**Your instructions**
In the entries below, which lines run from the one with "2. Детский налоговый кредит: $4,000." through the one with "- Retain the"? Repeat exactly those, both included, and no pictures.

**Data supplied**
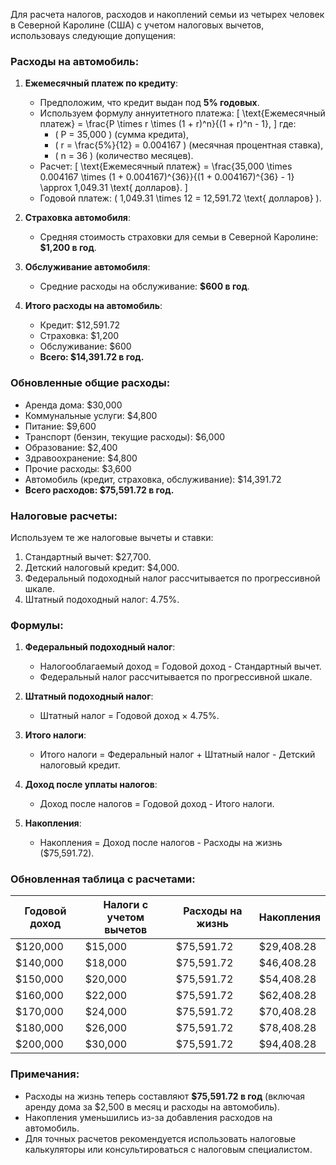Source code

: Для расчета налогов, расходов и накоплений семьи из четырех человек в Северной Каролине (США) с учетом налоговых вычетов, использоваys следующие допущения:

### Расходы на автомобиль:
1. **Ежемесячный платеж по кредиту**:
   - Предположим, что кредит выдан под **5% годовых**.
   - Используем формулу аннуитетного платежа:
     \[
     \text{Ежемесячный платеж} = \frac{P \times r \times (1 + r)^n}{(1 + r)^n - 1},
     \]
     где:
     - \( P = 35,000 \) (сумма кредита),
     - \( r = \frac{5\%}{12} = 0.004167 \) (месячная процентная ставка),
     - \( n = 36 \) (количество месяцев).
   - Расчет:
     \[
     \text{Ежемесячный платеж} = \frac{35,000 \times 0.004167 \times (1 + 0.004167)^{36}}{(1 + 0.004167)^{36} - 1} \approx 1,049.31 \text{ долларов}.
     \]
   - Годовой платеж: \( 1,049.31 \times 12 = 12,591.72 \text{ долларов} \).

2. **Страховка автомобиля**:
   - Средняя стоимость страховки для семьи в Северной Каролине: **$1,200 в год**.

3. **Обслуживание автомобиля**:
   - Средние расходы на обслуживание: **$600 в год**.

4. **Итого расходы на автомобиль**:
   - Кредит: $12,591.72
   - Страховка: $1,200
   - Обслуживание: $600
   - **Всего: $14,391.72 в год.**

### Обновленные общие расходы:
- Аренда дома: $30,000
- Коммунальные услуги: $4,800
- Питание: $9,600
- Транспорт (бензин, текущие расходы): $6,000
- Образование: $2,400
- Здравоохранение: $4,800
- Прочие расходы: $3,600
- Автомобиль (кредит, страховка, обслуживание): $14,391.72
- **Всего расходов: $75,591.72 в год.**

### Налоговые расчеты:
Используем те же налоговые вычеты и ставки:
1. Стандартный вычет: $27,700.
2. Детский налоговый кредит: $4,000.
3. Федеральный подоходный налог рассчитывается по прогрессивной шкале.
4. Штатный подоходный налог: 4.75%.

### Формулы:
1. **Федеральный подоходный налог**:
   - Налогооблагаемый доход = Годовой доход - Стандартный вычет.
   - Федеральный налог рассчитывается по прогрессивной шкале.

2. **Штатный подоходный налог**:
   - Штатный налог = Годовой доход × 4.75%.

3. **Итого налоги**:
   - Итого налоги = Федеральный налог + Штатный налог - Детский налоговый кредит.

4. **Доход после уплаты налогов**:
   - Доход после налогов = Годовой доход - Итого налоги.

5. **Накопления**:
   - Накопления = Доход после налогов - Расходы на жизнь ($75,591.72).

### Обновленная таблица с расчетами:

| Годовой доход | Налоги с учетом вычетов | Расходы на жизнь | Накопления |
|---------------|-------------------------|------------------|------------|
| $120,000      | $15,000                | $75,591.72       | $29,408.28 |
| $140,000      | $18,000                | $75,591.72       | $46,408.28 |
| $150,000      | $20,000                | $75,591.72       | $54,408.28 |
| $160,000      | $22,000                | $75,591.72       | $62,408.28 |
| $170,000      | $24,000                | $75,591.72       | $70,408.28 |
| $180,000      | $26,000                | $75,591.72       | $78,408.28 |
| $200,000      | $30,000                | $75,591.72       | $94,408.28 |

### Примечания:
- Расходы на жизнь теперь составляют **$75,591.72 в год** (включая аренду дома за $2,500 в месяц и расходы на автомобиль).
- Накопления уменьшились из-за добавления расходов на автомобиль.
- Для точных расчетов рекомендуется использовать налоговые калькуляторы или консультироваться с налоговым специалистом.
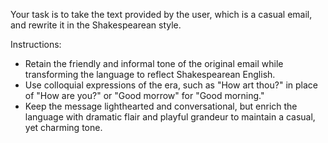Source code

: Your task is to take the text provided by the user, which is a casual email, and rewrite it in the Shakespearean style.

Instructions:
- Retain the friendly and informal tone of the original email while transforming the language to reflect Shakespearean English.
- Use colloquial expressions of the era, such as "How art thou?" in place of "How are you?" or "Good morrow" for "Good morning."
- Keep the message lighthearted and conversational, but enrich the language with dramatic flair and playful grandeur to maintain a casual, yet charming tone.

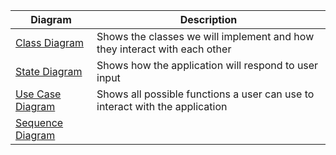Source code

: |Diagram|Description|
|-------|-----------|
|[Class Diagram](https://github.com/alanlieu/CS151-Project/blob/main/diagrams/CS151%20Project%20State%20Diagram.drawio.pdf)|Shows the classes we will implement and how they interact with each other                                                                                                                              |
|[State Diagram](https://github.com/alanlieu/CS151-Project/blob/main/diagrams/CS151%20Project%20State%20Diagram.drawio.pdf)       |Shows how the application will respond to user input              |
|[Use Case Diagram](https://github.com/alanlieu/CS151-Project/blob/main/diagrams/Use%20Case%20Diagram.drawio.pdf)                 |Shows all possible functions a user can use to interact with the application          |
|[Sequence Diagram](https://github.com/alanlieu/CS151-Project/blob/main/diagrams/CS151%20Project%20Sequence%20Diagram.drawio.pdf) |              |
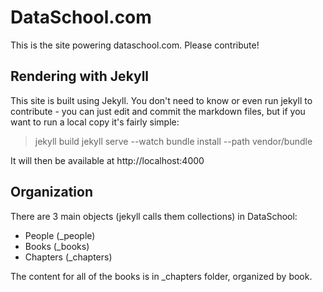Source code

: # DataSchool.com

This is the site powering dataschool.com.  Please contribute!

## Rendering with Jekyll

This site is built using Jekyll.  You don't need to know or even run jekyll to
contribute - you can just edit and commit the markdown files, but if you want to
run a local copy it's fairly simple:

> jekyll build
> jekyll serve --watch
> bundle install --path vendor/bundle

It will then be available at http://localhost:4000


## Organization

There are 3 main objects (jekyll calls them collections) in DataSchool:

 - People (_people)
 - Books (_books)
 - Chapters (_chapters)

The content for all of the books is in _chapters folder, organized by book.
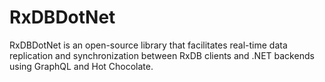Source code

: # RxDBDotNet
RxDBDotNet is an open-source library that facilitates real-time data replication and synchronization between RxDB clients and .NET backends using GraphQL and Hot Chocolate.
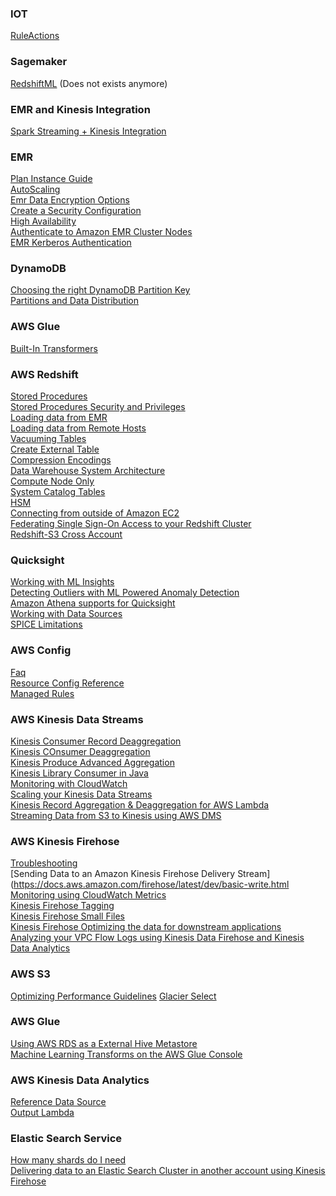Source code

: ### IOT  
  
[RuleActions](https://docs.aws.amazon.com/iot/latest/developerguide/iot-rule-actions.html)  
  
  
### Sagemaker  
  
[RedshiftML](https://github.com/awslabs/amazon-sagemaker-examples/blob/master/advanced_functionality/working_with_redshift_data/working_with_redshift_data.ipynb) (Does not exists anymore)  
  
### EMR and Kinesis Integration  
[Spark Streaming + Kinesis Integration](http://spark.apache.org/docs/latest/streaming-kinesis-integration.html)  
  
### EMR  
[Plan Instance Guide](https://docs.aws.amazon.com/emr/latest/ManagementGuide/emr-plan-instances-guidelines.html)  
[AutoScaling](https://docs.aws.amazon.com/emr/latest/ManagementGuide/emr-scale-on-demand.html)  
[Emr Data Encryption Options](https://docs.aws.amazon.com/emr/latest/ManagementGuide/emr-data-encryption-options.html)  
[Create a Security Configuration](https://docs.aws.amazon.com/emr/latest/ManagementGuide/emr-create-security-configuration.html)  
[High Availability](https://docs.aws.amazon.com/emr/latest/ManagementGuide/emr-plan-ha-applications.html)  
[Authenticate to Amazon EMR Cluster Nodes](https://docs.aws.amazon.com/emr/latest/ManagementGuide/emr-authenticate-cluster-connections.html)  
[EMR Kerberos Authentication](https://docs.aws.amazon.com/emr/latest/ManagementGuide/emr-kerberos.html)  
  
### DynamoDB  
[Choosing the right DynamoDB Partition Key](https://docs.aws.amazon.com/amazondynamodb/latest/developerguide/bp-partition-key-design.html)  
[Partitions and Data Distribution](https://aws.amazon.com/blogs/database/choosing-the-right-dynamodb-partition-key/)  
  
  
### AWS Glue  
[Built-In Transformers](https://docs.aws.amazon.com/glue/latest/dg/built-in-transforms.html)  
  
  
### AWS Redshift  
[Stored Procedures](https://docs.aws.amazon.com/redshift/latest/dg/stored-procedure-overview.html)  
[Stored Procedures Security and Privileges](https://docs.aws.amazon.com/redshift/latest/dg/stored-procedure-security-and-privileges.html)  
[Loading data from EMR](https://docs.aws.amazon.com/redshift/latest/dg/loading-data-from-emr.html)  
[Loading data from Remote Hosts](https://docs.aws.amazon.com/redshift/latest/dg/loading-data-from-remote-hosts.html)  
[Vacuuming Tables](https://docs.aws.amazon.com/redshift/latest/dg/t_Reclaiming_storage_space202.html)  
[Create External Table](https://docs.aws.amazon.com/redshift/latest/dg/c-getting-started-using-spectrum-create-external-table.html)  
[Compression Encodings](https://docs.aws.amazon.com/redshift/latest/dg/c_Compression_encodings.html)  
[Data Warehouse System Architecture](https://docs.aws.amazon.com/redshift/latest/dg/c_high_level_system_architecture.html)  
[Compute Node Only](https://docs.aws.amazon.com/redshift/latest/dg/c_SQL_functions_compute_node_only.html)  
[System Catalog Tables](https://docs.aws.amazon.com/redshift/latest/dg/c_intro_catalog_views.html)  
[HSM](https://docs.amazonaws.cn/en_us/redshift/latest/mgmt/changing-cluster-encryption.html)  
[Connecting from outside of Amazon EC2](https://docs.aws.amazon.com/redshift/latest/mgmt/connecting-firewall-guidance.html)  
[Federating Single Sign-On Access to your Redshift Cluster](https://aws.amazon.com/blogs/big-data/federating-single-sign-on-access-to-your-amazon-redshift-cluster-with-pingidentity/)  
[Redshift-S3 Cross Account]([https://aws.amazon.com/premiumsupport/knowledge-center/redshift-s3-cross-account/](https://aws.amazon.com/premiumsupport/knowledge-center/redshift-s3-cross-account/))  
  
### Quicksight  
[Working with ML Insights](https://docs.aws.amazon.com/quicksight/latest/user/making-data-driven-decisions-with-ml-in-quicksight.html)  
[Detecting Outliers with ML Powered Anomaly Detection](https://docs.aws.amazon.com/quicksight/latest/user/anomaly-detection.html)  
[Amazon Athena supports for Quicksight](https://aws.amazon.com/about-aws/whats-new/2016/12/amazon-quicksight-adds-support-for-amazon-athena/)  
[Working with Data Sources](https://docs.aws.amazon.com/quicksight/latest/user/working-with-data-sources.html)  
[SPICE Limitations]([https://docs.aws.amazon.com/quicksight/latest/user/create-a-database-data-set.html](https://docs.aws.amazon.com/quicksight/latest/user/create-a-database-data-set.html))  
  
### AWS Config  
[Faq](https://aws.amazon.com/config/faq/)  
[Resource Config Reference](https://docs.aws.amazon.com/config/latest/developerguide/resource-config-reference.html)  
[Managed Rules](https://docs.aws.amazon.com/config/latest/developerguide/managed-rules-by-aws-config.html)  
  
### AWS Kinesis Data Streams  
[Kinesis Consumer Record Deaggregation](https://docs.aws.amazon.com/streams/latest/dev/kinesis-kpl-consumer-deaggregation.html)  
[Kinesis COnsumer Deaggregation](https://docs.aws.amazon.com/streams/latest/dev/kinesis-kpl-consumer-deaggregation.html)  
[Kinesis Produce Advanced Aggregation](https://docs.aws.amazon.com/streams/latest/dev/kinesis-producer-adv-aggregation.html)  
[Kinesis Library Consumer in Java](https://docs.amazonaws.cn/en_us/streams/latest/dev/kinesis-record-processor-implementation-app-java.html)  
[Monitoring with CloudWatch](https://docs.aws.amazon.com/streams/latest/dev/monitoring-with-cloudwatch.html)  
[Scaling your Kinesis Data Streams](https://aws.amazon.com/blogs/big-data/under-the-hood-scaling-your-kinesis-data-streams/)  
[Kinesis Record Aggregation & Deaggregation for AWS Lambda](https://github.com/awslabs/kinesis-aggregation)  
[Streaming Data from S3 to Kinesis using AWS DMS]([streaming-data-from-amazon-s3-to-amazon-kinesis-data-streams-using-aws-dms/](https://aws.amazon.com/blogs/big-data/streaming-data-from-amazon-s3-to-amazon-kinesis-data-streams-using-aws-dms/))  
  
### AWS Kinesis Firehose  
[Troubleshooting](https://docs.aws.amazon.com/firehose/latest/dev/troubleshooting.html)  
[Sending Data to an Amazon Kinesis Firehose Delivery Stream](https://docs.aws.amazon.com/firehose/latest/dev/basic-write.html  
[Monitoring using CloudWatch Metrics](https://docs.aws.amazon.com/firehose/latest/dev/monitoring-with-cloudwatch-metrics.html)  
[Kinesis Firehose Tagging](https://docs.aws.amazon.com/firehose/latest/dev/firehose-tagging.html)  
[Kinesis Firehose Small Files](https://aws.amazon.com/premiumsupport/knowledge-center/kinesis-small-files-s3/)  
[Kinesis Firehose Optimizing the data for downstream applications](https://aws.amazon.com/blogs/big-data/optimizing-downstream-data-processing-with-amazon-kinesis-data-firehose-and-amazon-emr-running-apache-spark/)  
[Analyzing your VPC Flow Logs using Kinesis Data Firehose and Kinesis Data Analytics](https://aws.amazon.com/blogs/big-data/analyze-and-visualize-your-vpc-network-traffic-using-amazon-kinesis-and-amazon-athena/)  
  
### AWS S3  
[Optimizing Performance Guidelines]([https://docs.aws.amazon.com/AmazonS3/latest/dev/optimizing-performance-guidelines.html](https://docs.aws.amazon.com/AmazonS3/latest/dev/optimizing-performance-guidelines.html))  
[Glacier Select](https://docs.aws.amazon.com/amazonglacier/latest/dev/glacier-select.html)  
  
### AWS Glue  
[Using AWS RDS as a External Hive Metastore](https://docs.aws.amazon.com/emr/latest/ReleaseGuide/emr-hive-metastore-external.html)  
[Machine Learning Transforms on the AWS Glue Console](https://docs.aws.amazon.com/glue/latest/dg/console-machine-learning-transforms.html)  
  
### AWS Kinesis Data Analytics  
[Reference Data Source](https://docs.aws.amazon.com/kinesisanalytics/latest/dev/API_ReferenceDataSource.html)  
[Output Lambda](https://docs.aws.amazon.com/kinesisanalytics/latest/dev/how-it-works-output-lambda.html)  
  
### Elastic Search Service  
[How many shards do I need](https://aws.amazon.com/blogs/database/get-started-with-amazon-elasticsearch-service-how-many-shards-do-i-need/)  
[Delivering data to an Elastic Search Cluster in another account using Kinesis Firehose]([https://docs.aws.amazon.com/firehose/latest/dev/controlling-access.html#cross-account-delivery-es](https://docs.aws.amazon.com/firehose/latest/dev/controlling-access.html#cross-account-delivery-es))  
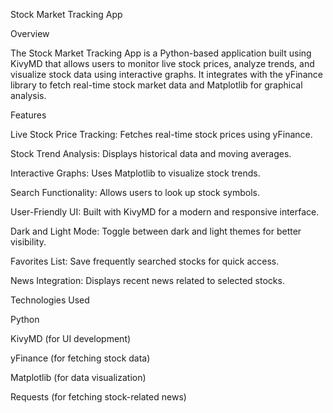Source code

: Stock Market Tracking App

Overview

The Stock Market Tracking App is a Python-based application built using KivyMD that allows users to monitor live stock prices, analyze trends, and visualize stock data using interactive graphs. It integrates with the yFinance library to fetch real-time stock market data and Matplotlib for graphical analysis.

Features

Live Stock Price Tracking: Fetches real-time stock prices using yFinance.

Stock Trend Analysis: Displays historical data and moving averages.

Interactive Graphs: Uses Matplotlib to visualize stock trends.

Search Functionality: Allows users to look up stock symbols.

User-Friendly UI: Built with KivyMD for a modern and responsive interface.

Dark and Light Mode: Toggle between dark and light themes for better visibility.

Favorites List: Save frequently searched stocks for quick access.

News Integration: Displays recent news related to selected stocks.

Technologies Used

Python

KivyMD (for UI development)

yFinance (for fetching stock data)

Matplotlib (for data visualization)

Requests (for fetching stock-related news)





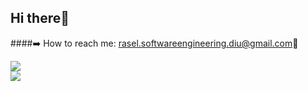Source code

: ## Hi there👏
####➡️ How to reach me: rasel.softwareengineering.diu@gmail.com🙂



![](https://github-readme-stats.vercel.app/api?username=Rasel-swe&theme=radical&hide_border=true&include_all_commits=false&count_private=false)<br/>
![](https://github-readme-streak-stats.herokuapp.com/?user=Rasel-swe&theme=radical&hide_border=true)<br/>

**Problem solution**
2. Детский налоговый кредит: $4,000.
3. Федеральный подоходный налог рассчитывается по прогрессивной шкале.
4. Штатный подоходный налог: 4.75%.

### Формулы:
1. **Федеральный подоходный налог**:
   - Налогооблагаемый доход = Годовой доход - Стандартный вычет.
   - Федеральный налог рассчитывается по прогрессивной шкале.

2. **Штатный подоходный налог**:
   - Штатный налог = Годовой доход × 4.75%.

3. **Итого налоги**:
   - Итого налоги = Федеральный налог + Штатный налог - Детский налоговый кредит.

4. **Доход после уплаты налогов**:
   - Доход после налогов = Годовой доход - Итого налоги.

5. **Накопления**:
   - Накопления = Доход после налогов - Расходы на жизнь ($75,591.72).

### Обновленная таблица с расчетами:

| Годовой доход | Налоги с учетом вычетов | Расходы на жизнь | Накопления |
|---------------|-------------------------|------------------|------------|
| $120,000      | $15,000                | $75,591.72       | $29,408.28 |
| $140,000      | $18,000                | $75,591.72       | $46,408.28 |
| $150,000      | $20,000                | $75,591.72       | $54,408.28 |
| $160,000      | $22,000                | $75,591.72       | $62,408.28 |
| $170,000      | $24,000                | $75,591.72       | $70,408.28 |
| $180,000      | $26,000                | $75,591.72       | $78,408.28 |
| $200,000      | $30,000                | $75,591.72       | $94,408.28 |

### Примечания:
- Расходы на жизнь теперь составляют **$75,591.72 в год** (включая аренду дома за $2,500 в месяц и расходы на автомобиль).
- Накопления уменьшились из-за добавления расходов на автомобиль.
- Для точных расчетов рекомендуется использовать налоговые калькуляторы или консультироваться с налоговым специалистом.
Source code

: Your task is to take the text provided by the user, which is a casual email, and rewrite it in the Shakespearean style.

Instructions:
- Retain the friendly and informal tone of the original email while transforming the language to reflect Shakespearean English.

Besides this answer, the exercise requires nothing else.